CRITIQUE | QUOTES | THE TEXT | AT THE MOVIES

1922, 1929–1933, 1931–1937, 1939–1946, 1954–1955, 1959–1984, 1962–1992, 1965, 1970, 1975–1988, 1976, 1979, 1984–1994, 2000–2002, 2002, 2009–2011, 2010–2017

Adventures of Sherlock Holmes first editionFirst edition
Publication details ▽ Publication details △

First publication
1892

Literature form
Story collection

Genres
Crime, mystery

Writing language
English

Author's country
England

Length
Twelve stories, approx. 94,000 words

Rathbone and Bruce
Basil Rathbpone, left, solves mysteries as Holmes, while Nigel Bruce is befuddled as Watson.

The Sherlock they're all compared to

The Hound of the Baskervilles (1939): Director Sidney Lanfield; writer Ernest Pascal; featuring Basil Rathbone, Nigel Bruce, Wendy Barrie, Richard Greene, John Carradine

The Adventures of Sherlock Holmes (1939): Director Alfred L. Werker; writer Edwin Blum, William A. Drake; featuring Basil Rathbone, Nigel Bruce, Ida Lupino, George Zucco

Sherlock Holmes (1942–1946): Twelve more films, most directed by Roy William Neill, featuring Basil Rathbone, Nigel Bruce

The most popular Holmes, at least for most of the twentieth century, is probably that of Basil Rathbone who, with Nigel Bruce as his bumbling assistant, starred in fourteen Sherlock Holmes movies from 1939 to 1946—as well as in more than two hundred radio dramas.

Rathbone, an accomplished stage actor, picked up many of the detective's characteristics from Wontner and others who had preceded him in establishing the figure in the public mind.

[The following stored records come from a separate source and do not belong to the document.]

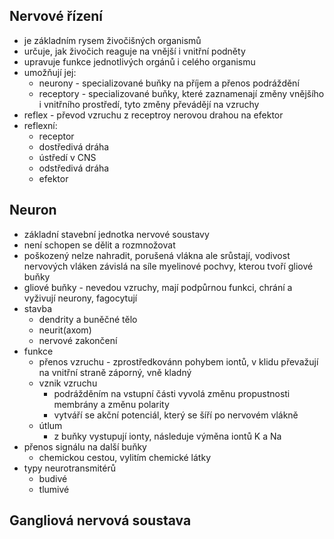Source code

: ## Nervové řízení

- je základním rysem živočišných organismů
- určuje, jak živočich reaguje na vnější i vnitřní podněty
- upravuje funkce jednotlivých orgánů i celého organismu
- umožňují jej:
  - neurony - specializované buňky na příjem a přenos podráždění
  - receptory - specializované buňky, které zaznamenají změny vnějšího i vnitřního prostředí,
    tyto změny převádějí na vzruchy
- reflex - převod vzruchu z receptroy nerovou drahou na efektor
- reflexní:
  - receptor
  - dostředivá dráha
  - ústředí v CNS
  - odstředivá dráha
  - efektor

## Neuron

- základní stavební jednotka nervové soustavy
- není schopen se dělit a rozmnožovat
- poškozený nelze nahradit, porušená vlákna ale srůstají,
  vodivost nervových vláken závislá na síle myelinové pochvy,
  kterou tvoří gliové buňky
- gliové buňky - nevedou vzruchy, mají podpůrnou funkci, chrání a vyživují neurony, fagocytují
- stavba
  - dendrity a buněčné tělo
  - neurit(axom)
  - nervové zakončení
- funkce
  - přenos vzruchu - zprostředkovánn pohybem iontů, v klidu převažují na vnitřní straně záporný, vně kladný
  - vznik vzruchu
    - podrážděním na vstupní části vyvolá změnu propustnosti membrány a změnu polarity
    - vytváří se akční potenciál, který se šíří po nervovém vlákně
  - útlum
    - z buňky vystupují ionty, následuje výměna iontů K a Na
- přenos signálu na další buňky
  - chemickou cestou, vylitím chemické látky
- typy neurotransmitérů
  - budivé
  - tlumivé

## Gangliová nervová soustava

But he played Holmes more intensely, he developed a new chemistry with his Watson, and he added a touch more of his own self-righteousness. As the series went on, he also updated Holmes in the harder-edged style of 1930s and 1940s film sleuths.

The result of his work is an indelibly established cinematic character we've never quite been able to shake, no matter how many fine actors have tried to redefine him.

Victorian Sherlock

The first two of Rathbone and Bruce's outings, The Hound of the Baskervilles and The Adventures of Sherlock Holmes (1939), were produced by Hollywood's Twentieth-Century Fox studio. Oddly, these are the only two in the series that take place in Victorian times.

Rathbone as Holmes
Original Rathbone as Holmes.

The first film is the most famous Hound of the Baskervilles yet produced, known for its atmosphere of danger and mystery on the moors. It still thrills.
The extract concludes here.